= Variety (botany) =

Taxonomic rank below subspecies

In botanical nomenclature, variety (abbreviated var.; in varietas) is a taxonomic rank below that of species and subspecies, but above that of form. As such, it gets a three-part infraspecific name. It is sometimes recommended that the subspecies rank should be used to recognize geographic distinctiveness, whereas the variety rank is appropriate if the taxon is seen throughout the geographic range of the species.

==Example==
The pincushion cactus, Escobaria vivipara, is a wide-ranging variable species occurring from Canada to Mexico, and found throughout New Mexico below about 2600 m. Nine varieties have been described. Where the varieties of the pincushion cactus meet, they intergrade. The variety Escobaria vivipara var. arizonica is from Arizona, while Escobaria vivipara var. neo-mexicana is from New Mexico.

==Definitions==

The term is defined in different ways by different authors.

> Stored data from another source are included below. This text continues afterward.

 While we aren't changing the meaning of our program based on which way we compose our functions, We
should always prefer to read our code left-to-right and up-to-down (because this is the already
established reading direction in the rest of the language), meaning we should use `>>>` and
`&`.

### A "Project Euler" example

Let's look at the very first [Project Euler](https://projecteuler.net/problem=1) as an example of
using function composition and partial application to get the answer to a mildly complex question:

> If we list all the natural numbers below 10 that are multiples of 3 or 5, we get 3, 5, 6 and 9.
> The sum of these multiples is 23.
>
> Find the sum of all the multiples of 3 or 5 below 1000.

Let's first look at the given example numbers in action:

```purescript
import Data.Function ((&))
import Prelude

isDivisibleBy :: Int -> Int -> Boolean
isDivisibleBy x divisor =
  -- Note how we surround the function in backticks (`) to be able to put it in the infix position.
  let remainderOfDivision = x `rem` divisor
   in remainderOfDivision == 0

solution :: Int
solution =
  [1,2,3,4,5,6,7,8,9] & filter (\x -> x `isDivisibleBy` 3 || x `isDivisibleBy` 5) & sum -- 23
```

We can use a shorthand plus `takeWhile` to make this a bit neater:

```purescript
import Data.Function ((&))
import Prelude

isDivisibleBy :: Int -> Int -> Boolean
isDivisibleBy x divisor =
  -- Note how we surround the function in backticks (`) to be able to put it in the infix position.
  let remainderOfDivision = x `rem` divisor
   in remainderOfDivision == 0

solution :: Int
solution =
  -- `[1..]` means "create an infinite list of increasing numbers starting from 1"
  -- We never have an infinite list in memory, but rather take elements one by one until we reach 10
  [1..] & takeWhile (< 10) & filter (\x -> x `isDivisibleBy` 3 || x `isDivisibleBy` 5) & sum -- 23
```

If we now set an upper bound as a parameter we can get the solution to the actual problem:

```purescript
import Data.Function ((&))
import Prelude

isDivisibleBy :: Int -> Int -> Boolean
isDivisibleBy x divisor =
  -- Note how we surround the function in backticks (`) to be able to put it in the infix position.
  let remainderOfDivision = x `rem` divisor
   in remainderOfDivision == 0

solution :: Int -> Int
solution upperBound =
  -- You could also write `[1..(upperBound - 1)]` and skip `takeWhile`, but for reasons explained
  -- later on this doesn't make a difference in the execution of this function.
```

However, the International Code of Nomenclature for Cultivated Plants, while recognizing that the word "variety" is often used to denote "cultivar", does not accept this usage. Variety is defined in the code for cultivated plants as follows: "Variety (varietas) the category in the botanical nomenclatural hierarchy between species and form (forma)". The code for cultivated plants acknowledges the other usage as follows: "term used in some national and international legislation for a clearly distinguishable taxon below the rank of species; generally, in legislative texts, a term equivalent to cultivar. See also: cultivar and variety (varietas)".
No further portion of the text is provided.